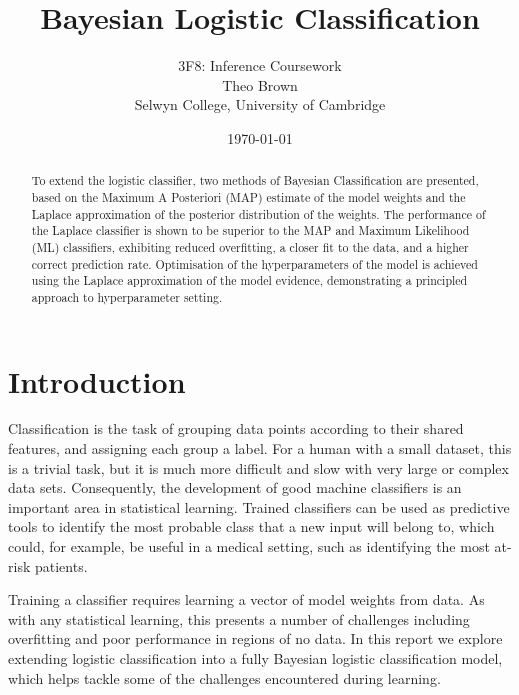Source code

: \documentclass[a4paper]{article}
\begin{document}
    \title{Bayesian Logistic Classification}
    \author{3F8: Inference Coursework \\ Theo Brown \\ Selwyn College, University of Cambridge}
    \date{\today}
    \maketitle

    \begin{abstract}
        To extend the logistic classifier, two methods of Bayesian Classification are presented, based on the Maximum A Posteriori (MAP) estimate of the model weights and the Laplace approximation of the posterior distribution of the weights.
        The performance of the Laplace classifier is shown to be superior to the MAP and Maximum Likelihood (ML) classifiers, exhibiting reduced overfitting, a closer fit to the data, and a higher correct prediction rate.
        Optimisation of the hyperparameters of the model is achieved using the Laplace approximation of the model evidence, demonstrating a principled approach to hyperparameter setting.
    \end{abstract}

    \tableofcontents

    \section{Introduction}\label{sec:introduction}
    Classification is the task of grouping data points according to their shared features, and assigning each group a label.
    For a human with a small dataset, this is a trivial task, but it is much more difficult and slow with very large or complex data sets.
    Consequently, the development of good machine classifiers is an important area in statistical learning.
    Trained classifiers can be used as predictive tools to identify the most probable class that a new input will belong to, which could, for example, be useful in a medical setting, such as identifying the most at-risk patients.

    Training a classifier requires learning a vector of model weights from data.
    As with any statistical learning, this presents a number of challenges including overfitting and poor performance in regions of no data.
    In this report we explore extending logistic classification into a fully Bayesian logistic classification model, which helps tackle some of the challenges encountered during learning.
\end{document}
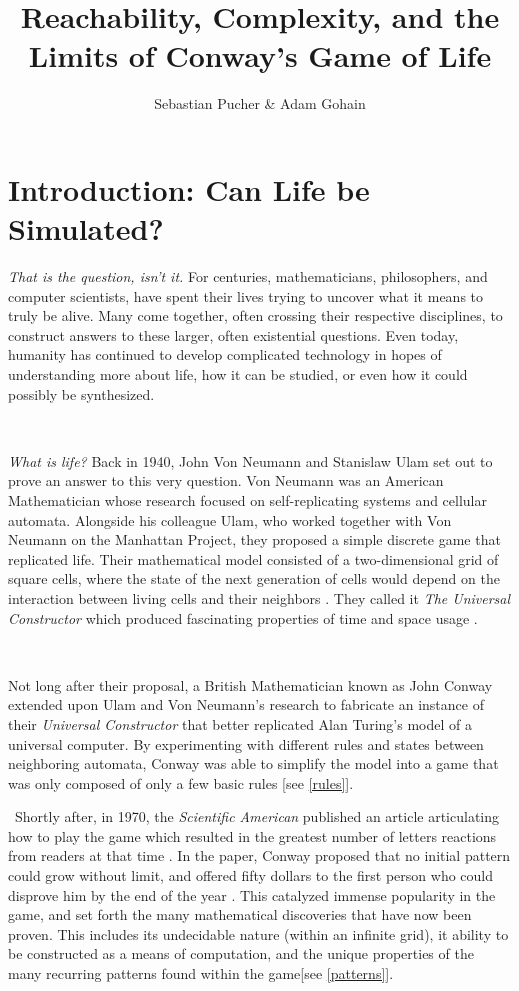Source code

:\documentclass{article}
\title{Reachability, Complexity, and the Limits of Conway's Game of Life}
\author{Sebastian Pucher \& Adam Gohain}
\theoremstyle{definition}
\theoremstyle{plain}
\theoremstyle{plain}
\begin{document}
\maketitle

\tableofcontents

\newpage

\section{Introduction: Can Life be Simulated?}
  \textit{    That is the question, isn't it.} For centuries, mathematicians, philosophers, and computer scientists, have spent their lives trying to uncover what it means to truly be alive. Many come together, often crossing their respective disciplines, to construct answers to these larger, often existential questions. Even today, humanity has continued to develop complicated technology in hopes of understanding more about life, how it can be studied, or even how it could possibly be synthesized.

\

\textit{What is life?} Back in 1940, John Von Neumann and Stanislaw Ulam set out to prove an answer to this very question. Von Neumann was an American Mathematician whose research focused on self-replicating systems and cellular automata. Alongside his colleague Ulam, who worked together with Von Neumann on the Manhattan Project, they proposed a simple discrete game that replicated life. Their mathematical model consisted of a two-dimensional grid of square cells, where the state of the next generation of cells would depend on the interaction between living cells and their neighbors \cite{Beginning_Life_2006}. They called it \textit{The Universal Constructor} which produced fascinating properties of time and space usage \cite{Freitas_2004}.

\

Not long after their proposal, a British Mathematician known as John Conway extended upon Ulam and Von Neumann’s research to fabricate an instance of their \textit{Universal Constructor} that better replicated Alan Turing’s model of a universal computer. By experimenting with different rules and states between neighboring automata, Conway was able to simplify the model into a game that was only composed of only a few basic rules \cite{Beginning_Life_2006} [see \ref{rules}]. 

\
Shortly after, in 1970, the \textit{Scientific American} published an article articulating how to play the game which resulted in the greatest number of letters reactions from readers at that time \cite{Izhikevich_Conway_Seth}. In the paper, Conway proposed that no initial pattern could grow without limit, and offered fifty dollars to the first person who could disprove him by the end of the year \cite{math-games}. This catalyzed immense popularity in the game, and set forth the many mathematical discoveries that have now been proven. This includes its undecidable nature (within an infinite grid), it ability to be constructed as a means of computation, and the unique properties of the many recurring patterns found within the game[see \ref{patterns}].
\end{document}
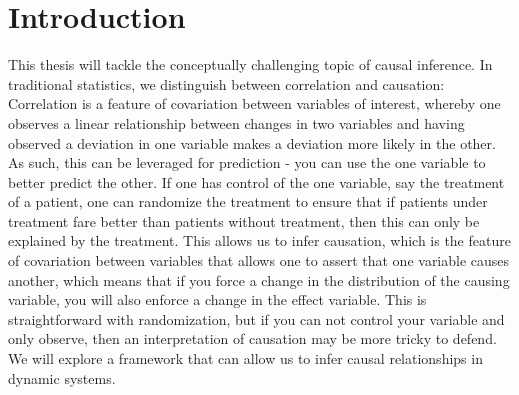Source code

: \documentclass[11pt, a4paper]{memoir}
\theoremstyle{plain}
\theoremstyle{definition}
\begin{document}
\section{Introduction}
This thesis will tackle the conceptually challenging topic of causal inference. In traditional statistics, we distinguish between correlation and causation: Correlation is a feature of covariation between variables of interest, whereby one observes a linear relationship between changes in two variables and having observed a deviation in one variable makes a deviation more likely in the other. As such, this can be leveraged for prediction - you can use the one variable to better predict the other. If one has control of the one variable, say the treatment of a patient, one can randomize the treatment to ensure that if patients under treatment fare better than patients without treatment, then this can only be explained by the treatment. This allows us to infer causation, which is the feature of covariation between variables that allows one to assert that one variable causes another, which means that if you force a change in the distribution of the causing variable, you will also enforce a change in the effect variable. This is straightforward with randomization, but if you can not control your variable and only observe, then an interpretation of causation may be more tricky to defend. We will explore a framework that can allow us to infer causal relationships in dynamic systems.
\end{document}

* * * * * * *

» YOUR TASK:
Output the lines above exactly, but only those between the line holding "The performance of" and the line holding "Consequently, the development", inclusive.

» RESPONSE FOR THIS EXERCISE:
        The performance of the Laplace classifier is shown to be superior to the MAP and Maximum Likelihood (ML) classifiers, exhibiting reduced overfitting, a closer fit to the data, and a higher correct prediction rate.
        Optimisation of the hyperparameters of the model is achieved using the Laplace approximation of the model evidence, demonstrating a principled approach to hyperparameter setting.
    \end{abstract}

    \tableofcontents

    \section{Introduction}\label{sec:introduction}
    Classification is the task of grouping data points according to their shared features, and assigning each group a label.
    For a human with a small dataset, this is a trivial task, but it is much more difficult and slow with very large or complex data sets.
    Consequently, the development of good machine classifiers is an important area in statistical learning.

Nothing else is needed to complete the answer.